### [Prompt]
Each line from the start of the records through the line containing "In the graph-smooth" is to be transcribed exactly, and no other line is to be included.

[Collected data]

:::

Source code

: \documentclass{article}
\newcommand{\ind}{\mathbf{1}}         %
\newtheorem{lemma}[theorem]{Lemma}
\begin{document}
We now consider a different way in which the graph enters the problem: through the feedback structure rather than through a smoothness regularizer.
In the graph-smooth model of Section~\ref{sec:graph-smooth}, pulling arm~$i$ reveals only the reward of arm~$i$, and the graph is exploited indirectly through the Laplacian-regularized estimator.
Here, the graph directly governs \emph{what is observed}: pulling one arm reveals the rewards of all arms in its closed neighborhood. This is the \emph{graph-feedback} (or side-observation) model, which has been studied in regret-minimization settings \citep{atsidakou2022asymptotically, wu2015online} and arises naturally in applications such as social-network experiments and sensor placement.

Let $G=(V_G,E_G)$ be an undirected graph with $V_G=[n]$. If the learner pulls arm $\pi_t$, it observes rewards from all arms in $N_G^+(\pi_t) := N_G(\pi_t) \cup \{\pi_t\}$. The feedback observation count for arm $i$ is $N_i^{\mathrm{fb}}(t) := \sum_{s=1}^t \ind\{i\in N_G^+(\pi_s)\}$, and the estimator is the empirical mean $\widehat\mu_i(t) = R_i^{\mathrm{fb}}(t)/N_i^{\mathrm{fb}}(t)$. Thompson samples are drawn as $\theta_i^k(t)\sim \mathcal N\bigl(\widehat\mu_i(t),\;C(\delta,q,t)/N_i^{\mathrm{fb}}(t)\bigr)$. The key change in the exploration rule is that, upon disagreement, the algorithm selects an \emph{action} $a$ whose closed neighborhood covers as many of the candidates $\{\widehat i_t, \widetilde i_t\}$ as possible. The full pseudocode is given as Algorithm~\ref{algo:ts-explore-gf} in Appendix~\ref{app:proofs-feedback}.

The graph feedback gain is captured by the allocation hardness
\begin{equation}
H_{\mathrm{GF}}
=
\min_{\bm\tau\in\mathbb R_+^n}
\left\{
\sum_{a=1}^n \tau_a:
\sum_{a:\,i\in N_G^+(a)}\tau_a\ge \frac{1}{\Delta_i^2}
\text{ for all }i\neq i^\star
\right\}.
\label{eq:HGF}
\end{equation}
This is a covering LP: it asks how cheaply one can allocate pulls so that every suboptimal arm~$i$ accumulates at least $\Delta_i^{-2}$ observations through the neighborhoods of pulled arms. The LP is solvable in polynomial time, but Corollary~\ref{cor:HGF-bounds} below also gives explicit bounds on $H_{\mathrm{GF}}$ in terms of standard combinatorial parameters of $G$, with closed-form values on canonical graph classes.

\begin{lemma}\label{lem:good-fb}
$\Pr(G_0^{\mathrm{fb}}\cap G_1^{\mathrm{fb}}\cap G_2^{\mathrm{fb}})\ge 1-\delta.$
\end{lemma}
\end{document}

:::

### [Reply to the exercise]
Source code

: \documentclass{article}
\newcommand{\ind}{\mathbf{1}}         %
\newtheorem{lemma}[theorem]{Lemma}
\begin{document}
We now consider a different way in which the graph enters the problem: through the feedback structure rather than through a smoothness regularizer.
In the graph-smooth model of Section~\ref{sec:graph-smooth}, pulling arm~$i$ reveals only the reward of arm~$i$, and the graph is exploited indirectly through the Laplacian-regularized estimator.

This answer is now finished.